Marty writes in “The Most Depressing Brain Finding Ever” (The Los Angeles Jewish Journal, and The Huffington Post, September 16) that recent studies show partisanship undermining reasoning skills:
“…say goodnight to the dream that education, journalism, scientific evidence, media literacy or reason can provide the tools and information that people need in order to make good decisions. It turns out that in the public realm, a lack of information isn’t the real problem. The hurdle is how our minds work, no matter how smart we think we are. We want to believe we’re rational, but reason turns out to be the ex post facto way we rationalize what our emotions already want to believe.”
http://www.jewishjournal.com/marty_kaplan/article/most_depressing_brain_finding_ever or http://www.huffingtonpost.com/marty-kaplan/most-depressing-brain-fin_b_3932273.html
Krugman picks up where Marty left off (“The Crazy Party” - New York Times op-ed, September 19):
"Republicans are coming off an election in which they failed to retake the presidency despite a weak economy, failed to retake the Senate even though far more Democratic than Republican seats were at risk, and held the House only through a combination of gerrymandering and the vagaries of districting. Democrats actually won the popular ballot for the House by 1.4 million votes. This [i.e. Republicans] is not a party that, by any conceivable standard of legitimacy, has the right to make extreme demands on the president. [My emphasis]"

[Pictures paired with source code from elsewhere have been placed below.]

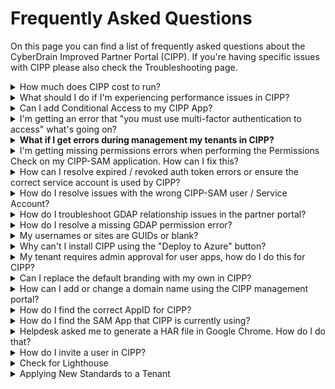 # Frequently Asked Questions

On this page you can find a list of frequently asked questions about the CyberDrain Improved Partner Portal (CIPP). If you're having specific issues with CIPP please also check the Troubleshooting page.



<details>

<summary>How much does CIPP cost to run?</summary>

Assuming you're running on the click-to-deploy configuration and average usage patterns it should cost $15 - $20 or £17 - £22 per month. You can check the costs, and estimated costs, for the resource group on the Azure Portal.

Please note it is your responsibility to ensure you are keeping an eye on costs within your instances.

</details>

<details>

<summary>What should I do if I'm experiencing performance issues in CIPP?</summary>

Performance issues in CIPP are not expected. If your performance appears impacted, you can follow these steps to diagnose and resolve the issue:

1. **Check Your Deployment Region:**
   * Ensure that you deployed to the nearest region. You can verify this at [Azure Speed](https://www.azurespeed.com).
2. **Clear Durable Queues:**
   * Go to your CIPP instance.
   * Open the Application Settings menu.
   * Click on "Maintenance".
   * Select "Clear Durable Queues".
3. **Purge Orchestrators:**
   * Click on "Purge Orchestrators".

For more information, refer to the [maintenance instructions](https://docs.cipp.app/user-documentation/cipp/settings/maintenance).

If you are self-hosted, you will also want to ensure you have configured [Run From Package](../setup/installation/runfrompackage.md) mode, which can help make sure your system is running efficiently on the backend.

</details>

<details>

<summary>Can I add Conditional Access to my CIPP App?</summary>

To add Conditional Access to CIPP, follow the below steps:

1. Go to your [Conditional Access Policies](https://portal.azure.com/#blade/Microsoft\_AAD\_IAM/ConditionalAccessBlade/Policies)
2. Select which users to apply the policy to, default suggestion is _"All Users"_
3. Select **Azure Static Web Apps** as the included app under "Cloud Apps or actions"
4. Configure any condition you want. For example Trusted Locations, specific IPs, specific platforms.
5. At Access Controls you must enable _Grant, with MFA access_.
6. Select **Save**

Your app is now protected with Conditional Access.

</details>

<details>

<summary>I'm getting an error that "you must use multi-factor authentication to access" what's going on?</summary>

Typically this error means you're using tokens that don't have a "strong auth claim" or similar. This could be because you're using non-Azure AD MFA or you didn't complete MFA when creating your tokens for one or more of the authentication steps. Make sure you're using a supported MFA method and that you've completed the MFA steps when creating your tokens.

Check the [MFA Troubleshooting](troubleshooting.md#multi-factor-authentication-troubleshooting) details in the Troubleshooting section for more information.

</details>

<details>

<summary><strong>What if I get errors during management my tenants in CIPP?</strong></summary>

1. **Perform a CPV Permissions Refresh:**
   1. Navigate to Settings -> CIPP -> Application Settings
   2. Click on the Tenants tab.
   3. Click the blue refresh button in the "Actions" column for the relevant tenant.
2. **Perform Permissions Check:**
   1. Navigate to Settings -> CIPP -> Application Settings
   2. Select "Perform Permissions Check"
3. **Conduct GDAP Check**
   1. Navigate to CIPP -> Application Settings -> GDAP Check.
   2. After the Permissions Check, perform the GDAP check
4. **Perform an Access Check:**
   1. Navigate to CIPP -> Application Settings -> Access Check.
   2. Select the relevant tenant and click "Run access check".

Complete all checks for effective troubleshooting. If you still have issues or for detailed instructions, refer to the[refreshing-a-specific-tenants-permissions-via-cpv-api.md](troubleshooting-instructions/refreshing-a-specific-tenants-permissions-via-cpv-api.md "mention") page, the [troubleshooting instructions](https://docs.cipp.app/troubleshooting/troubleshooting-instructions) page, and the relevant sections on our [**Error Codes**](https://docs.cipp.app/troubleshooting/troubleshooting) page.

</details>

<details>

<summary>I'm getting missing permissions errors when performing the Permissions Check on my CIPP-SAM application. How can I fix this?</summary>

Sometimes when you are running a permissions check, you may encounter specific errors that you are missing some of the API permissions required for CIPP to perform as expected.&#x20;

To ensure full functionality of CIPP, follow these steps to add the necessary API permissions:

1. **Review the** [**required permissions**](../setup/installation/permissions.md) **for the Secure Application Model registration:**
   * Pay attention to the hint boxes on the page, which explain how to find APIs not listed under Graph.
2. **Add any missing permissions in the** [**App Registrations**](https://portal.azure.com/#blade/Microsoft\_AAD\_IAM/ActiveDirectoryMenuBlade/RegisteredApps) **section of your Azure Portal.**
   * Some permissions may appear duplicated in both Delegated and Application permissions tables. This is intentional; add both sets of permissions.
   * Some permissions come from other APIs besides Microsoft Graph. These are indicated by names in brackets (e.g., (WindowsDefenderATP)).
   * To add these permissions, go to "APIs my organization uses" instead of "Microsoft Graph." Look for the exact name in brackets to find and add the correct resource.

**Note: These tasks must be executed in your own tenant, as authentication is performed using your credentials.**

</details>

<details>

<summary>How can I resolve expired / revoked auth token errors or ensure the correct service account is used by CIPP?</summary>

This error occurs because the user who authorized the CSP or Graph API connection has had their password changed, sessions revoked, or account disabled. Reauthorization is required.

**To resolve this,** e**xecute the SAM Wizard with Option 2:**

* Go to CIPP -> Application Settings -> SAM Setup Wizard.
* Select "I would like to refresh my token or replace the user I've used for my previous token."

**Important:** Ensure your browser allows cookies, disable any ad-blockers, and do not use in-private mode.

For more details, refer to:

* [Troubleshooting guide](https://docs.cipp.app/troubleshooting/troubleshooting#the-provided-grant-has-expired-due-to-it-being-revoked-a-fresh-auth-token-is-needed.-the-user-might)
* [SAM Wizard best practices](https://docs.cipp.app/setup/installation/samwizard)

</details>

<details>

<summary>How do I resolve issues with the wrong CIPP-SAM user / Service Account?</summary>

1. **Perform a Permissions Check:**
   * Go to CIPP -> Settings -> Permissions Check.
   * Click the **Details** button when it appears to see the username used for the SAM setup.
2. **Ensure the Correct User:**
   * The user needs to be in the GDAP groups and the AdminAgents group.
   * If the wrong user is used, go to CIPP -> SAM Setup Wizard.
   * Select "I would like to refresh my token or replace the user I've used for my previous token."

For more details, refer to the [SAM Wizard best practices](https://docs.cipp.app/setup/installation/samwizard).

</details>

<details>

<summary>How do I troubleshoot GDAP relationship issues in the partner portal?</summary>

If there are issues with the GDAP relationship, follow these steps:

1. **Check GDAP Relationships:**
   * Go to [Microsoft Partner Center](https://partner.microsoft.com/en-us/dashboard/commerce2/granularadminaccess/list).
   * Select the client you are testing with and look at the relationships.
2. **Verify Access:**
   * If you only see a relationship with "MLT\_", you do not have write-access to the tenant.
   * If you see other relationships, click into them and check if the roles are mapped to groups.
3. **Create Role Mapping:**
   * If roles are not mapped, create the mapping by clicking the + icon.
   * Assign these groups to the CIPP service account.
4. **Identify the CIPP Service Account:**
   * Go to CIPP -> Application Settings -> Permission Check.
   * Click the **Details** button to find the CIPP service account.

</details>

<details>

<summary>How do I resolve a missing GDAP permission error?</summary>

This error may occur because the user is not in any of the GDAP groups. To resolve this:

1. **Check Recommended GDAP Roles and Relationships:**
   * Refer to the [recommended GDAP roles and relationships](https://docs.cipp.app/setup/installation/permissions) document.
2. **Perform a Tenant Access Check:**
   * Go to CIPP -> Settings -> Tenant Access Check.
   * This will show you which roles might be missing.

For more details, refer to the [permissions setup guide](https://docs.cipp.app/setup/installation/permissions).

</details>

<details>

<summary>My usernames or sites are GUIDs or blank?</summary>

Please see the standard "Enable Usernames instead of pseudo anonymized names in reports" [here](https://docs.cipp.app/user-documentation/tenant/standards/edit-standards#meet-the-standards)

</details>

<details>

<summary>Why can't I install CIPP using the "Deploy to Azure" button?</summary>

If you're experiencing issues with installation please report these in `#cipp-community-help` on the [CIPP Discord](https://discord.gg/cyberdrain)

</details>

<details>

<summary>My tenant requires admin approval for user apps, how do I do this for CIPP?</summary>

If your Azure Tenant requires admin approval for user apps, add consent by following the below steps:

1. Go to [Azure Enterprise Applications](https://portal.azure.com/#blade/Microsoft\_AAD\_IAM/StartboardApplicationsMenuBlade/AllApps)
2. Find _Azure Static Websites_
3. Grant Admin Consent for all

This permits users the ability to grant consent when access CIPP now.

</details>

<details>

<summary>Can I replace the default branding with my own in CIPP?</summary>

No, CIPP's branding is compiled into the code. Additionally the branding isn't just a decorative feature, it plays a role in helping maintain visibility and community growth.\
However, a custom logo can be added to reports. This can be done in the [User Settings page](../user-documentation/cipp/user-settings.md#user-settings).

</details>

<details>

<summary>How can I add or change a domain name using the CIPP management portal?</summary>

You can use our management portal to add or change a domain name. Follow these steps:

1. **Set CNAME:**
   * First, set any CNAME you want to use to your current portal domain.
   * For example, set "CIPP.MyMsp.com" to "Proud-Dolphin01928.azurewebsites.net".
2. **Use the Management Portal:**
   * After setting the CNAME, use the [management portal](https://management.cipp.app) to finish the setup and add it on the platform.

</details>

<details>

<summary>How do I find the correct AppID for CIPP?</summary>

To find the correct AppID for CIPP:

1. **Run a Permissions Check:**
   * Go to CIPP -> Application Settings -> Permissions Check.
   * Click the **Details** button.
2. **Locate the Correct AppID:**
   * There will be a direct link to the application CIPP currently uses.
   * You can safely delete the other AppIDs.

For more details, refer to the [permissions check guide](https://docs.cipp.app/setup/installation/permissions).

</details>

<details>

<summary>How do I find the SAM App that CIPP is currently using?</summary>

To find the SAM App that CIPP is currently using, follow these steps:

1. **Run a Permissions Check:**
   * Go to CIPP -> Application Settings -> Permissions Check.
   * Click the **Details** button.
2. **Locate the SAM App:**
   * This will show you the user, IP, and a direct link to the application currently in use by CIPP.

</details>

<details>

<summary>Helpdesk asked me to generate a HAR file in Google Chrome. How do I do that?</summary>

#### To generate a HAR file while performing an action, follow these steps:

1. **Open Chrome DevTools:**
   * Right-click in the browser window or tab.
   * Select **Inspect**.
2. **Capture Network Traffic:**
   * Click the **Network** tab in the panel that appears.
3. **Export the HAR File:**
   * Click the download button (tooltip will say "Export HAR").
   * Name the file and click **Save**.

For more details, refer to the [Chrome DevTools guide](https://developers.google.com/web/tools/chrome-devtools/).

</details>

<details>

<summary>How do I invite a user in CIPP?</summary>

To invite a user, follow these steps:

1. Go to the [CIPP Management Portal](https://management.cipp.app/).
2. Ensure the UPN matches exactly with the user that is logged in.
3. The Management Portal returns a link. Distribute this link to the correct user.

For more details, refer to the [roles setup guide](https://docs.cipp.app/setup/installation/roles).

</details>

<details>

<summary>Check for Lighthouse</summary>

1. **Check for a Lighthouse License:**
   * Ensure you have a Lighthouse license enabled by following the instructions [here](https://learn.microsoft.com/en-us/microsoft-365/lighthouse/m365-lighthouse-sign-up?view=o365-worldwide).
2. **Check for a New EULA:**
   * Go to [Microsoft Lighthouse](https://lighthouse.microsoft.com) and check if there is a new EULA waiting for you to accept.

For more details, refer to the [Lighthouse sign-up guide](https://learn.microsoft.com/en-us/microsoft-365/lighthouse/m365-lighthouse-sign-up?view=o365-worldwide).

</details>

<details>

<summary>Applying New Standards to a Tenant</summary>

**Q: How long does it typically take for new standards to be applied to a tenant?**

**A:** It usually takes between 0 to 3 hours for new standards to be applied to a tenant. This timeframe depends on the scheduling of a cron job that automatically initiates the application of standards.

**Q: Can I apply standards immediately instead of waiting for the cron job?**

**A:** Yes, you can apply standards immediately by clicking the "Run Now" buttons located in the top right corner of the interface. This action bypasses the scheduled cron job and applies the standards right away.

</details>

We now have brain science to explain the bizarre and destructive impulses and positions taken by the Republican Party and their irrational and extremist base vis a vis The Affordable Care Act, the United States budget and the US debt ceiling.
If the researchers are correct, then the more real facts, information and logic that bonafide experts in various fields (e.g. economics, health care, science, climate change, etc.) present, the more convinced will be the extremist ideologues and their followers of whatever nonsense they started out with in the first place, and they will stick to what Stephen Colbert once called "Truthiness!"
I asked Marty what he thought was an effective game plan against the purveyors of such craziness given the Republican Congressional leadership, Fox “News” and Cable right-wing syndicated television and radio, and he said, “We have to fight stories with stories, and not let their bubbameises destroy our dreams!”
Note: Definition of bubbameises – a type of urban legend, or "tale" based in superstition or folklore; filled with unverified claims, exaggerated and/or inaccurate details – i.e. nonsense!